I noticed in one of the Technoid Volumes that you mentioned using an Ithaca Model 51. My local dealer has a brand new, unfired Model 51 Magnum on the rack for $375. I’m currently dragging my beloved Beretta 686 Silver around in the duck marsh because I can’t bear to leave home without it.

Would the Ithaca 51 Mag be a good buy, so I could retire the 686 to clay birds and grouse?

This particular 51 has a fixed, full-choke barrel. If it won’t pattern as-is with steel, I figure I can get it drilled for tubes, and still be doing good money-wise. What do you think of this gun? I’ve never read a word about it, heard of it, nor can I find any info on the web about it. I e-mailed Ithaca, but they haven’t got back to me.

Thanks for any assistance.

Bob

Dear Bob,

I shot an Ithaca 51 at International Skeet for almost two years and knew a couple of others who shot them even longer than that. I even talked to the designer, an old German named Tollinger, a couple of times. I never did fool with the magnum model.

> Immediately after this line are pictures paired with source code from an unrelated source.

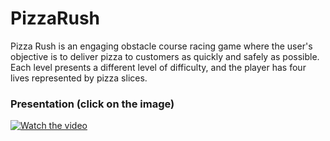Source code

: # PizzaRush

Pizza Rush is an engaging obstacle course racing game where the user's objective is to deliver pizza to customers as quickly and safely as possible. Each level presents a different level of difficulty, and the player has four lives represented by pizza slices.

### Presentation (click on the image)

[![Watch the video](https://i.imgur.com/)](https://youtu.be/)
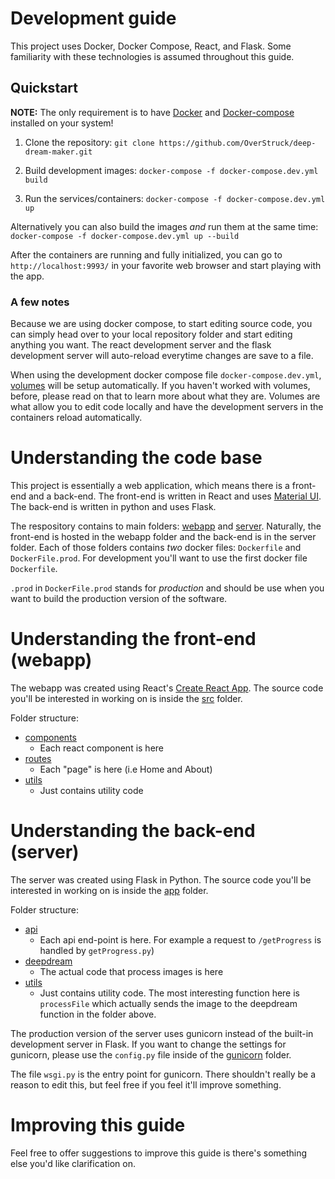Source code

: # Development guide
This project uses Docker, Docker Compose, React, and Flask. Some familiarity with these technologies is assumed throughout this guide.

## Quickstart

**NOTE:** The only requirement is to have [Docker](https://www.docker.com/) and [Docker-compose](https://docs.docker.com/compose/) installed on your system!

1. Clone the repository:
`git clone https://github.com/OverStruck/deep-dream-maker.git`

2. Build development images: `docker-compose -f docker-compose.dev.yml build`

3. Run the services/containers:
`docker-compose -f docker-compose.dev.yml up` 

Alternatively you can also build the images *and* run them at the same time:
`docker-compose -f docker-compose.dev.yml up --build`

After the containers are running and fully initialized, you can go to `http://localhost:9993/` in your favorite web browser and start playing with the app.

### A few notes

Because we are using docker compose, to start editing source code, you can simply head over to your local repository folder and start editing anything you want. The react development server and the flask development server will auto-reload everytime changes are save to a file.

When using the development docker compose file `docker-compose.dev.yml`, [volumes](https://docs.docker.com/compose/compose-file/compose-file-v3/#volume-configuration-reference) will be setup automatically. If you haven't worked with volumes, before, please read on that to learn more about what they are. Volumes are what allow you to edit code locally and have the development servers in the containers reload automatically.

# Understanding the code base

This project is essentially a web application, which means there is a front-end and a back-end. The front-end is written in React and uses [Material UI](https://material-ui.com/).
The back-end is written in python and uses Flask.

The respository contains to main folders: [webapp](/webapp) and [server](/server). Naturally, the front-end is hosted in the webapp folder and the back-end is in the server folder. Each of those folders contains *two* docker files: `Dockerfile` and `DockerFile.prod`. For development you'll want to use the first docker file `Dockerfile`. 

`.prod` in `DockerFile.prod` stands for *production* and should be use when you want to build the production version of the software.

# Understanding the front-end (webapp)

The webapp was created using React's [Create React App](https://github.com/facebook/create-react-app). The source code you'll be interested in working on is inside the [src](/webapp/src) folder. 

Folder structure:
-  [components](/webapp/src/components)
    - Each react component is here
-  [routes](/webapp/src/routes)
    - Each "page" is here (i.e Home and About)
-  [utils](/webapp/src/utils)
    - Just contains utility code

# Understanding the back-end (server)

The server was created using Flask in Python. The source code you'll be interested in working on is inside the [app](/server/src/app) folder. 

Folder structure:
-  [api](/server/src/app/api)
    - Each api end-point is here. For example a request to `/getProgress` is handled by `getProgress.py`)
-  [deepdream](/server/src/app/deepdream)
    - The actual code that process images is here
-  [utils](/server/src/app/utils)
    - Just contains utility code. The most interesting function here is `processFile` which actually sends the image to the deepdream function in the folder above.

The production version of the server uses gunicorn instead of the built-in development server in Flask. If you want to change the settings for gunicorn, please use the `config.py` file inside of the [gunicorn](/server/src/gunicorn) folder.

The file `wsgi.py` is the entry point for gunicorn. There shouldn't really be a reason to edit this, but feel free if you feel it'll improve something. 

# Improving this guide
Feel free to offer suggestions to improve this guide is there's something else you'd like clarification on. 
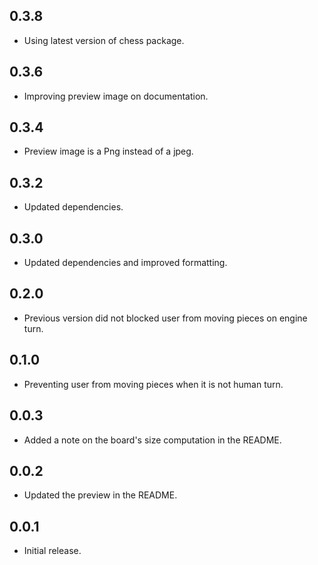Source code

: ## 0.3.8

* Using latest version of chess package.

## 0.3.6

* Improving preview image on documentation.

## 0.3.4

* Preview image is a Png instead of a jpeg.

## 0.3.2

* Updated dependencies.

## 0.3.0

* Updated dependencies and improved formatting.

## 0.2.0

* Previous version did not blocked user from moving pieces on engine turn.

## 0.1.0

* Preventing user from moving pieces when it is not human turn.

## 0.0.3

* Added a note on the board's size computation in the README.

## 0.0.2

* Updated the preview in the README.

## 0.0.1

* Initial release.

I felt that the Ithaca was superior to the 1100 (its most direct competition at the time) in every possible way except one- you had to carry a wheelbarrow full of parts to keep the Ithaca running. Remember, I am comparing it to an 1100 and you had to carry at least a satchel of parts to keep that running. You can keep the Beretta gas guns running with a shirt pocket full of parts. Get the drift?

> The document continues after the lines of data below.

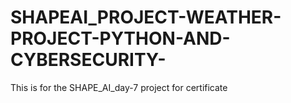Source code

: # SHAPEAI_PROJECT-WEATHER-PROJECT-PYTHON-AND-CYBERSECURITY-
This is for the SHAPE_AI_day-7 project for certificate
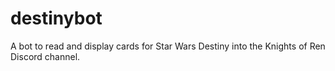 # destinybot
A bot to read and display cards for Star Wars Destiny into the Knights of Ren Discord channel.
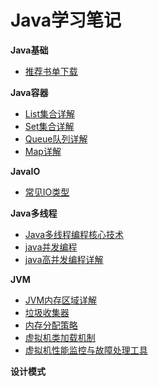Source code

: # Java学习笔记
**Java基础**  
* [推荐书单下载](https://github.com/lvCmx/study/blob/master/note/java/%E4%B9%A6%E5%8D%95/%E4%B9%A6%E5%8D%95.md)  

**Java容器**  
* [List集合详解](https://github.com/lvCmx/study/blob/master/note/java/java%E5%AE%B9%E5%99%A8/List.md)  
* [Set集合详解](https://github.com/lvCmx/study/blob/master/note/java/java%E5%AE%B9%E5%99%A8/Set.md)  
* [Queue队列详解](https://github.com/lvCmx/study/blob/master/note/java/java%E5%AE%B9%E5%99%A8/Queue.md)  
* [Map详解](https://github.com/lvCmx/study/blob/master/note/java/java%E5%AE%B9%E5%99%A8/Map.md)  

**JavaIO**  
* [常见IO类型](https://github.com/lvCmx/study/blob/master/note/java/javaIO/javaIO.md)  

**Java多线程**  
* [Java多线程编程核心技术](https://github.com/lvCmx/study/blob/master/note/java/Java%E5%A4%9A%E7%BA%BF%E7%A8%8B%E7%BC%96%E7%A8%8B%E6%A0%B8%E5%BF%83%E6%8A%80%E6%9C%AF/index.md)  
* [java并发编程](https://github.com/lvCmx/study/blob/master/note/java/java%E5%B9%B6%E5%8F%91%E7%BC%96%E7%A8%8B/index.md)  
* [java高并发编程详解](https://github.com/lvCmx/study/blob/master/note/java/java%E9%AB%98%E5%B9%B6%E5%8F%91%E7%BC%96%E7%A8%8B%E8%AF%A6%E8%A7%A3/index.md)

**JVM**
* [JVM内存区域详解](https://github.com/lvCmx/study/blob/master/note/java/jvm/JVM%E5%86%85%E5%AD%98%E5%8C%BA%E5%9F%9F.md)  
* [垃圾收集器](https://github.com/lvCmx/study/blob/master/note/java/jvm/%E5%9E%83%E5%9C%BE%E6%94%B6%E9%9B%86%E5%99%A8.md)  
* [内存分配策略](https://github.com/lvCmx/study/blob/master/note/java/jvm/%E5%86%85%E5%AD%98%E5%88%86%E9%85%8D%E7%AD%96%E7%95%A5.md)  
* [虚拟机类加载机制](https://github.com/lvCmx/study/blob/master/note/java/jvm/)  
* [虚拟机性能监控与故障处理工具](https://github.com/lvCmx/study/blob/master/note/java/jvm/%E8%99%9A%E6%8B%9F%E6%9C%BA%E6%80%A7%E8%83%BD%E7%9B%91%E6%8E%A7%E4%B8%8E%E6%95%85%E9%9A%9C%E5%A4%84%E7%90%86%E5%B7%A5%E5%85%B7.md)

**设计模式**  
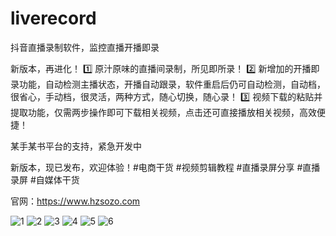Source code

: # liverecord
抖音直播录制软件，监控直播开播即录

新版本，再进化！
1️⃣ 原汁原味的直播间录制，所见即所录！
2️⃣ 新增加的开播即录功能，自动检测主播状态，开播自动跟录，软件重启后仍可自动检测，自动档，很省心，手动档，很灵活，两种方式，随心切换，随心录！
3️⃣ 视频下载的粘贴并提取功能，仅需两步操作即可下载相关视频，点击还可直接播放相关视频，高效便捷！

某手某书平台的支持，紧急开发中

新版本，现已发布，欢迎体验！#电商干货 #视频剪辑教程 #直播录屏分享 #直播录屏 #自媒体干货

官网：https://www.hzsozo.com

![1](https://github.com/user-attachments/assets/15759856-9a7f-4f29-80bc-d42dd4ddf159)
![2](https://github.com/user-attachments/assets/7d6f390e-5954-4008-bd44-d65a99242005)
![3](https://github.com/user-attachments/assets/f780029c-c144-408c-a8e2-8efa6ade3e2d)
![4](https://github.com/user-attachments/assets/ef7d0154-3305-4059-a1eb-3714fd40b988)
![5](https://github.com/user-attachments/assets/e0083997-7b19-4cc0-818d-074848fd0b09)
![6](https://github.com/user-attachments/assets/1492a147-6205-4654-aa7b-ceecf09d7935)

Parts breakage was so bad on the 51s (the action bars were the weak point) that we would inventory broken parts and send them back in a batch to save shipping. At that time the 51s had a “lifetime” guarantee, so it was all free but the postage was killing us.

Hunters don’t put anything near the rounds through their guns that clay shooters do, but by the time you get that choke fooled with you will be well over $400 and still have an out-of-production gun with questionable parts supply. Since that gun was made the Ithaca Gun Company has gone through two reorganizations. While it is still up and running making the Model 37, I have no idea as to Model 51 parts. This is definitely one gun that you don’t want a parts supply problem with. Also, you would be stunned to find out what that action bar costs when you find one. A couple of those and any savings you realized from buying the 51 are out the window.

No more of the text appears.